While the primary audience for the UNE blog is internal, many of the posts will be of much broader interest to all those with an interest in Australian higher education.
In this context, I was struck by the latest post, Prof Graham Webb, DVC, on academic standards. This is an interesting post not just because of the topic, but because of the way it actually draws out some of the tensions within the Australian higher education system.
The question of the relationships between performance in final school exams and subsequent university performance is an old and vexed one.
When the University of New England itself began as a college of Sydney University back in 1938, there were serious concerns within Sydney about the likelihood of the new institution being able to maintain standards. This was due in part to the lower Leaving Certificate marks, in part remoteness from the mother campus.
To meet these fears, Sydney initially insisted on all exam papers being marked in Sydney. Embarrassment resulted as students from the new college started out-performing their Sydney counterparts.
The reason for this lay in part in differences in the composition of the student bodies. NEUC was admitting country students who had not had the same school access as their Sydney counterparts, but who were in fact just as bright and had higher motivation. Smaller student numbers, the residential nature of the new college and high staff motivation at NEUC all helped as well.
These were still issues when I became a student at the tail end of the old Leaving Certificate system. Most of the students I knew were the first in their families to attend university. Outside the relatively large international student cohort, most students had attended country schools. Again, average entry marks were lower.
Ideas of selection and cramming to get maximum Leaving marks were already well entrenched within the NSW school system. The problem was that relative performance in the Leaving certificate had become a very poor predictor of subsequent success as many force-fed students struggled.
Track forward, and we find similar problems today with the Higher School Certificate and subsequent UAI rankings. I have written a fair bit on this over time, driven by my own daughters' experiences with the system.
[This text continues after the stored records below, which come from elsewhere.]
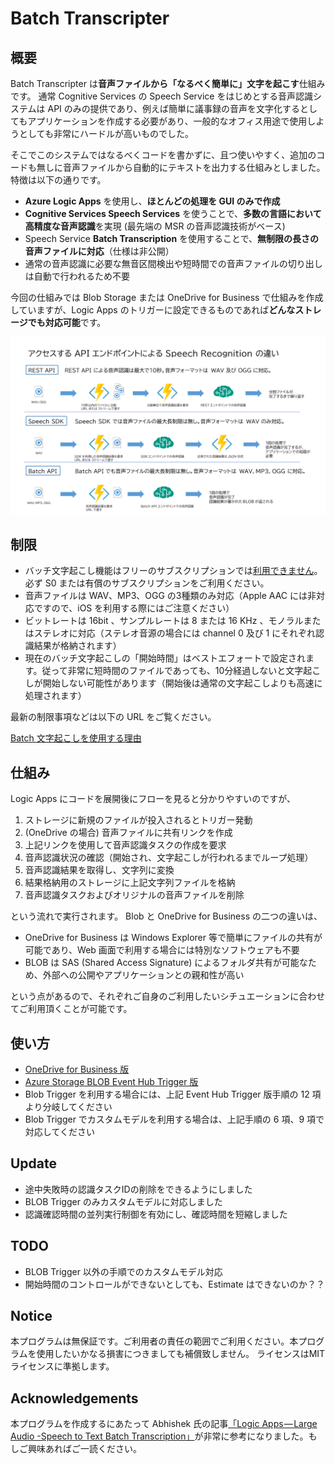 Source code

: # Batch Transcripter

## 概要

Batch Transcripter は**音声ファイルから「なるべく簡単に」文字を起こす**仕組みです。
通常 Cognitive Services の Speech Service をはじめとする音声認識システムは API のみの提供であり、例えば簡単に議事録の音声を文字化するとしてもアプリケーションを作成する必要があり、一般的なオフィス用途で使用しようとしても非常にハードルが高いものでした。

そこでこのシステムではなるべくコードを書かずに、且つ使いやすく、追加のコードも無しに音声ファイルから自動的にテキストを出力する仕組みとしました。特徴は以下の通りです。

- **Azure Logic Apps** を使用し、**ほとんどの処理を GUI のみで作成**
- **Cognitive Services Speech Services** を使うことで、**多数の言語において高精度な音声認識**を実現 (最先端の MSR の音声認識技術がベース)
- Speech Service **Batch Transcription** を使用することで、**無制限の長さの音声ファイルに対応**（仕様は非公開）
- 通常の音声認識に必要な無音区間検出や短時間での音声ファイルの切り出しは自動で行われるため不要

今回の仕組みでは Blob Storage または OneDrive for Business で仕組みを作成していますが、Logic Apps のトリガーに設定できるものであれば**どんなストレージでも対応可能**です。

![Differentiation_Speech_Method.png](img/Differentiation_Speech_Method.png)

## 制限

- バッチ文字起こし機能はフリーのサブスクリプションでは[利用できません](https://docs.microsoft.com/ja-jp/azure/cognitive-services/speech-service/batch-transcription#subscription-key)。必ず S0 または有償のサブスクリプションをご利用ください。
- 音声ファイルは WAV、MP3、OGG の3種類のみ対応（Apple AAC には非対応ですので、iOS を利用する際にはご注意ください）
- ビットレートは 16bit 、サンプルレートは 8 または 16 KHz 、モノラルまたはステレオに対応（ステレオ音源の場合には channel 0 及び 1 にそれぞれ認識結果が格納されます）
- 現在のバッチ文字起こしの「開始時間」はベストエフォートで設定されます。従って非常に短時間のファイルであっても、10分経過しないと文字起こしが開始しない可能性があります（開始後は通常の文字起こしよりも高速に処理されます）

最新の制限事項などは以下の URL をご覧ください。

[Batch 文字起こしを使用する理由](https://docs.microsoft.com/ja-jp/azure/cognitive-services/speech-service/batch-transcription)

## 仕組み

Logic Apps にコードを展開後にフローを見ると分かりやすいのですが、

1. ストレージに新規のファイルが投入されるとトリガー発動
2. (OneDrive の場合) 音声ファイルに共有リンクを作成
3. 上記リンクを使用して音声認識タスクの作成を要求
4. 音声認識状況の確認（開始され、文字起こしが行われるまでループ処理）
5. 音声認識結果を取得し、文字列に変換
6. 結果格納用のストレージに上記文字列ファイルを格納
7. 音声認識タスクおよびオリジナルの音声ファイルを削除

という流れで実行されます。
Blob と OneDrive for Business の二つの違いは、

- OneDrive for Business は Windows Explorer 等で簡単にファイルの共有が可能であり、Web 画面で利用する場合には特別なソフトウェアも不要
- BLOB は SAS (Shared Access Signature) によるフォルダ共有が可能なため、外部への公開やアプリケーションとの親和性が高い

という点があるので、それぞれご自身のご利用したいシチュエーションに合わせてご利用頂くことが可能です。

## 使い方

- [OneDrive for Business 版](usageODB.md)
- [Azure Storage BLOB Event Hub Trigger 版](usageBlobEH.md)
- Blob Trigger を利用する場合には、上記 Event Hub Trigger 版手順の 12 項より分岐してください
- Blob Trigger でカスタムモデルを利用する場合は、上記手順の 6 項、9 項で対応してください

## Update

- 途中失敗時の認識タスクIDの削除をできるようにしました
- BLOB Trigger のみカスタムモデルに対応しました
- 認識確認時間の並列実行制御を有効にし、確認時間を短縮しました

## TODO

- BLOB Trigger 以外の手順でのカスタムモデル対応
- 開始時間のコントロールができないとしても、Estimate はできないのか？？

## Notice

本プログラムは無保証です。ご利用者の責任の範囲でご利用ください。本プログラムを使用したいかなる損害につきましても補償致しません。
ライセンスはMITライセンスに準拠します。

## Acknowledgements

本プログラムを作成するにあたって Abhishek 氏の記事[「Logic Apps — Large Audio -Speech to Text Batch Transcription」](https://medium.com/@abhishekcskumar/logic-apps-large-audio-speech-to-text-batch-transcription-d71e93bbaeec)が非常に参考になりました。もしご興味あればご一読ください。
The Gang of Eight has a vested interest in the UAI system because it feeds their perceived competitive advantage.
With the exception of Western Sydney where distance has limited contact, I know the older Sydney Universities pretty well. My daughters have been students at three of them, many of their friends go to the fourth.
I accept that I am biased because of my UNE connections. My use of the term Gang of Eight shows my bias. However, as I see it, UAI rankings remain a poor predictor of subsequent long term performance. Worse, variations in UAI cut-off marks between institutions and courses say nothing at all about the relative standards of the education received.